▸ **WHAT IS NEEDED**:
Check every line of the entries for the string "Flutter" and return the ones that contain it.

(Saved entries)
++++++++++

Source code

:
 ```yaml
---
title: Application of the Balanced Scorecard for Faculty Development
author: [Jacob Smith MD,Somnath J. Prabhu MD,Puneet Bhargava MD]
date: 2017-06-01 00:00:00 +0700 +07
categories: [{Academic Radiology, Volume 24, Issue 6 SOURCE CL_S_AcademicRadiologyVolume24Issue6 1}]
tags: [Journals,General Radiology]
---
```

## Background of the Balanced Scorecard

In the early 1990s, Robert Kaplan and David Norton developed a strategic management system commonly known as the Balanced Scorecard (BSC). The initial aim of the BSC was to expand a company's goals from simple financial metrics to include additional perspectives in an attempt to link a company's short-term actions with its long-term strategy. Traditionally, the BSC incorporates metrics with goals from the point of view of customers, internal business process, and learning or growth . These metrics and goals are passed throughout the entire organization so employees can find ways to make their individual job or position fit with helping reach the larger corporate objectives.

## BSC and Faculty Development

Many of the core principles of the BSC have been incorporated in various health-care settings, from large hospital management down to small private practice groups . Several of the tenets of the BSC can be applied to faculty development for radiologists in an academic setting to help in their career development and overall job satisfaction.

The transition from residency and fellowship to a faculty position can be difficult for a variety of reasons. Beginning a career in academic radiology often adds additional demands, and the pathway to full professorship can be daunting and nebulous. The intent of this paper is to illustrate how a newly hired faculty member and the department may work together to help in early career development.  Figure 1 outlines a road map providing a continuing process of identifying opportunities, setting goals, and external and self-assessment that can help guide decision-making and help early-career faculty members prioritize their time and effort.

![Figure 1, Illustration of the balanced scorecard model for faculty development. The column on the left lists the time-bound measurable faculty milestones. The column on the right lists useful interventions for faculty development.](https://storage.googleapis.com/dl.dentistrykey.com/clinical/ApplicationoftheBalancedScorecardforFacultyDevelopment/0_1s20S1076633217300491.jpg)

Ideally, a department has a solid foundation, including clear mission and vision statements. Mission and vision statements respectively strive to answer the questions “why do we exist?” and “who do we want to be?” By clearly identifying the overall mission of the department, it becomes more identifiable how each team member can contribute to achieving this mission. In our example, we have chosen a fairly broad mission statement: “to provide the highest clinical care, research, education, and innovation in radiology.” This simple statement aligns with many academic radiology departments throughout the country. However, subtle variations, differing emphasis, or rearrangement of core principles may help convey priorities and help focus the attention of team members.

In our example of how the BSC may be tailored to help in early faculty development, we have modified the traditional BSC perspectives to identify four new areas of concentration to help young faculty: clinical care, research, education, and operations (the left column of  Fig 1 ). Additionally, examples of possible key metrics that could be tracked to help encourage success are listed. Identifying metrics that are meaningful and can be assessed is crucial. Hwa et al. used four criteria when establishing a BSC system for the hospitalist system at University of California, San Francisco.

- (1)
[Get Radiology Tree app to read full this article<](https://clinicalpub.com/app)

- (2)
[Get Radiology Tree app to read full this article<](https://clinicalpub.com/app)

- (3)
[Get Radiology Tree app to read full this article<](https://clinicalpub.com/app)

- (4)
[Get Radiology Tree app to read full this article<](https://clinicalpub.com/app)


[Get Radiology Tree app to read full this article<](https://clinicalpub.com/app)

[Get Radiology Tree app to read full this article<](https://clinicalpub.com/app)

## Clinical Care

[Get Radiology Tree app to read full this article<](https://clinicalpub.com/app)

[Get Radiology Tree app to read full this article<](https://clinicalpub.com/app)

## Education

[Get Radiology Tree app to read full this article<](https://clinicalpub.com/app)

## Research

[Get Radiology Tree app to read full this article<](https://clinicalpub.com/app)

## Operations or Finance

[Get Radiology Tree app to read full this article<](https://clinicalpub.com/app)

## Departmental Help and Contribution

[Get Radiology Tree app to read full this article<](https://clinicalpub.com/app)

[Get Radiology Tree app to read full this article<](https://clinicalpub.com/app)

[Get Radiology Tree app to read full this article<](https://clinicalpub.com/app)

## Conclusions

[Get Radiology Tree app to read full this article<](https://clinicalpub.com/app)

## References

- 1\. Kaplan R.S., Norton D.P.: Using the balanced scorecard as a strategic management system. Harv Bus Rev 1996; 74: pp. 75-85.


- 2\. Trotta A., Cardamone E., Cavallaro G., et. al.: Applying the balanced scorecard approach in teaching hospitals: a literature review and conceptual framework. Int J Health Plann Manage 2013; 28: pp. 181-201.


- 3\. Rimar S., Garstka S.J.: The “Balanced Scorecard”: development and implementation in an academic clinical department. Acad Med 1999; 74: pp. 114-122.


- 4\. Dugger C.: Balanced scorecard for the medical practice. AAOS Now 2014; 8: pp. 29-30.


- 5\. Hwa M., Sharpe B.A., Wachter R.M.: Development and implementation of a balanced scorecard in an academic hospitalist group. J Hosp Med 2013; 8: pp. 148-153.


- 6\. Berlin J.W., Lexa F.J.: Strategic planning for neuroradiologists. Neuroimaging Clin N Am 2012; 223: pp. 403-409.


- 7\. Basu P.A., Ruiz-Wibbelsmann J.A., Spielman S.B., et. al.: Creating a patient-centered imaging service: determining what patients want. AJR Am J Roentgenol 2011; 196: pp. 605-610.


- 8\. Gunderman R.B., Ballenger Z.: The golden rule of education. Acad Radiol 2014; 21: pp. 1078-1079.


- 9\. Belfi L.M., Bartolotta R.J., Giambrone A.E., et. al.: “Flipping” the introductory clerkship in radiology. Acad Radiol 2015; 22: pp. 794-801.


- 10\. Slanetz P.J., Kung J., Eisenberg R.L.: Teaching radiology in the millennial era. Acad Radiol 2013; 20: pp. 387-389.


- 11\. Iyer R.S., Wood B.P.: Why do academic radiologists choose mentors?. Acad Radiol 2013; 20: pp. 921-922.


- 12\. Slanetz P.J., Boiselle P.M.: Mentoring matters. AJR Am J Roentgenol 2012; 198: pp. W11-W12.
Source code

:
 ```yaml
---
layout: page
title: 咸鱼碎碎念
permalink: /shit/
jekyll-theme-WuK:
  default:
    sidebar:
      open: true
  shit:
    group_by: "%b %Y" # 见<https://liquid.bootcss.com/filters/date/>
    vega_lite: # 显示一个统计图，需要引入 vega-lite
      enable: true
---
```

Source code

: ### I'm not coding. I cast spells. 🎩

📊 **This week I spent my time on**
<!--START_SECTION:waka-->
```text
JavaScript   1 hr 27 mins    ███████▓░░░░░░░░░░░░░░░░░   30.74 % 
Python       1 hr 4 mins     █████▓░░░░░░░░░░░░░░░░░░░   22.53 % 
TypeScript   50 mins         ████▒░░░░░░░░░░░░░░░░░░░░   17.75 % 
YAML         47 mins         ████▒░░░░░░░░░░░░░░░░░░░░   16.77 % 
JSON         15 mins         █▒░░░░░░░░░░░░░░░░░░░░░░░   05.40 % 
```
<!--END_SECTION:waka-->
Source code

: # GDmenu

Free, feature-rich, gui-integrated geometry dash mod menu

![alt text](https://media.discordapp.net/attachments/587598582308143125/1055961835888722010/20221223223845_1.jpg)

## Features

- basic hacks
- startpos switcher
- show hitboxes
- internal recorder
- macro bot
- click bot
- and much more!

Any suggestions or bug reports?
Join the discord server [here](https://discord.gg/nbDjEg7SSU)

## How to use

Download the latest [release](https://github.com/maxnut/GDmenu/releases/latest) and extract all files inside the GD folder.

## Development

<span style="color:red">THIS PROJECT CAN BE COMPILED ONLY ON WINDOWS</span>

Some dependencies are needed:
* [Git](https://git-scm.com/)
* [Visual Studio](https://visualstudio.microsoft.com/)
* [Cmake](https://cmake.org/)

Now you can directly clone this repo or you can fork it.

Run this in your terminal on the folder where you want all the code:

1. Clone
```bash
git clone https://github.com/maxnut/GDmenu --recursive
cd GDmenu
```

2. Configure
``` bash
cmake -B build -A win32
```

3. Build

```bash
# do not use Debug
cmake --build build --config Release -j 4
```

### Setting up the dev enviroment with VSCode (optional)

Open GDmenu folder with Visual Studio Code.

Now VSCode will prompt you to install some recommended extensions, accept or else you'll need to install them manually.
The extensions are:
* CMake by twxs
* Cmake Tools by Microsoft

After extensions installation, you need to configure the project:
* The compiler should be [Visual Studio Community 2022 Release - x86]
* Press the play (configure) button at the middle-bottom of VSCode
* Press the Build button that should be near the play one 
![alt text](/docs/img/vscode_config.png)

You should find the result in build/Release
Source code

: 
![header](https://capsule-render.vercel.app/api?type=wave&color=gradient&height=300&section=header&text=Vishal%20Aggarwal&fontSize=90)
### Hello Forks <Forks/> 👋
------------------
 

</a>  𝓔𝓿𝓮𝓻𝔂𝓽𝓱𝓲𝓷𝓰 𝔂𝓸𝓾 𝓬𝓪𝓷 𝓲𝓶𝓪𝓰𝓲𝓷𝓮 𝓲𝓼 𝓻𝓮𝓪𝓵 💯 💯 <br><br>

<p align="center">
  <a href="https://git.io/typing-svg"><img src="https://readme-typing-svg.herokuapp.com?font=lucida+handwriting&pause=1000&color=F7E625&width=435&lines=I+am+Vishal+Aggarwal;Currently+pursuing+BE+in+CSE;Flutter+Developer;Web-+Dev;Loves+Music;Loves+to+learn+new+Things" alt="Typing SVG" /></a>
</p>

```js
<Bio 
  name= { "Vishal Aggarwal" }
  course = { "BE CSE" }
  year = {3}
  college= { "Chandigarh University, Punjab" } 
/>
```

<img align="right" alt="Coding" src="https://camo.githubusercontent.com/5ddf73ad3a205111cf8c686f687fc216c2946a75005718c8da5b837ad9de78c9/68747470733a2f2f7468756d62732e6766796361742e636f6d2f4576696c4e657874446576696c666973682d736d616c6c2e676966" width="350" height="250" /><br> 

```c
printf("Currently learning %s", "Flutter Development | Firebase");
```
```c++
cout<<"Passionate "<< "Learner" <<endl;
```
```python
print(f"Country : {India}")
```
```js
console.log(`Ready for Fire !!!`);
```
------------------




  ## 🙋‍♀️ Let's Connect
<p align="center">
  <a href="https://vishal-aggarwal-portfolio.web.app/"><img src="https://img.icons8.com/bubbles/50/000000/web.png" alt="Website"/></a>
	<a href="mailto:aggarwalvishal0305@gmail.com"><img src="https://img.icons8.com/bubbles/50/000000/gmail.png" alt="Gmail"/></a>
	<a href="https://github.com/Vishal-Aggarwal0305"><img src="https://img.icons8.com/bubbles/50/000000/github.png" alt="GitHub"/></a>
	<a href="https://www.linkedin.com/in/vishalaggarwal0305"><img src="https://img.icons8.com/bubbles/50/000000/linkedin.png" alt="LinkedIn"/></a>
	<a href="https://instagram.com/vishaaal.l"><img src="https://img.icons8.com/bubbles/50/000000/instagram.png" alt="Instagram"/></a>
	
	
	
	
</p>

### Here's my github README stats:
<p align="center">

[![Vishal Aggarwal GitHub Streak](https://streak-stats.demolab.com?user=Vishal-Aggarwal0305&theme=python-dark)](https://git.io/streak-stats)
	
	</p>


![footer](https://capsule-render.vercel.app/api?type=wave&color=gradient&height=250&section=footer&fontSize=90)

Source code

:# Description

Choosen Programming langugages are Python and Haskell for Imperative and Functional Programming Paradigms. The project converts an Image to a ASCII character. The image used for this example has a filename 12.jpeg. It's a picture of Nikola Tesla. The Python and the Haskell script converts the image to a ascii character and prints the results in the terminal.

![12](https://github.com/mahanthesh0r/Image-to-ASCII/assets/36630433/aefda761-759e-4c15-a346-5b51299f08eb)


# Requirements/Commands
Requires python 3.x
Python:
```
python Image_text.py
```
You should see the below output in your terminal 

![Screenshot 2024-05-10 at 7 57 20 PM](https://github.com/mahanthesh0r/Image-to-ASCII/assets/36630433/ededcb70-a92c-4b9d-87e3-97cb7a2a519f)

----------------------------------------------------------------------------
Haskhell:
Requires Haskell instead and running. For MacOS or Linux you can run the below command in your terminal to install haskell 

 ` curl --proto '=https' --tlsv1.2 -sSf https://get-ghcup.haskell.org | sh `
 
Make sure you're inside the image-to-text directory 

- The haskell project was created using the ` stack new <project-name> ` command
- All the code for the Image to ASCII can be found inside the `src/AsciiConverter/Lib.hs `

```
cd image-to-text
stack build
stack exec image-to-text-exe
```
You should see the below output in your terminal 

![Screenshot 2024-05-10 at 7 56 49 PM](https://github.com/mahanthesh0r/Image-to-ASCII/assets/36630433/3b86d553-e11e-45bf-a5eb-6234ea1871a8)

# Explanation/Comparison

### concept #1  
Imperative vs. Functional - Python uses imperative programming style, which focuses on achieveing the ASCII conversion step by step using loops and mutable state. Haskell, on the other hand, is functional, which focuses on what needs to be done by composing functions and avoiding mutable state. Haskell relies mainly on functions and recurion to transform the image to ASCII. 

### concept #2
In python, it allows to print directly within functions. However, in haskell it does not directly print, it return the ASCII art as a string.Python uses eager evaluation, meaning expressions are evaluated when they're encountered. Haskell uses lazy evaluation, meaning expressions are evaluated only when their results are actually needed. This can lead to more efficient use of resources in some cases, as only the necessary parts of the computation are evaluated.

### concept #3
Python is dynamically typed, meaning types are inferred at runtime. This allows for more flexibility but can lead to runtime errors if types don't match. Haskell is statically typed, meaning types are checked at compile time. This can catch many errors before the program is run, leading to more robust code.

++++++++++

▸ **ANSWER BOX**:
  <a href="https://git.io/typing-svg"><img src="https://readme-typing-svg.herokuapp.com?font=lucida+handwriting&pause=1000&color=F7E625&width=435&lines=I+am+Vishal+Aggarwal;Currently+pursuing+BE+in+CSE;Flutter+Developer;Web-+Dev;Loves+Music;Loves+to+learn+new+Things" alt="Typing SVG" /></a>
printf("Currently learning %s", "Flutter Development | Firebase");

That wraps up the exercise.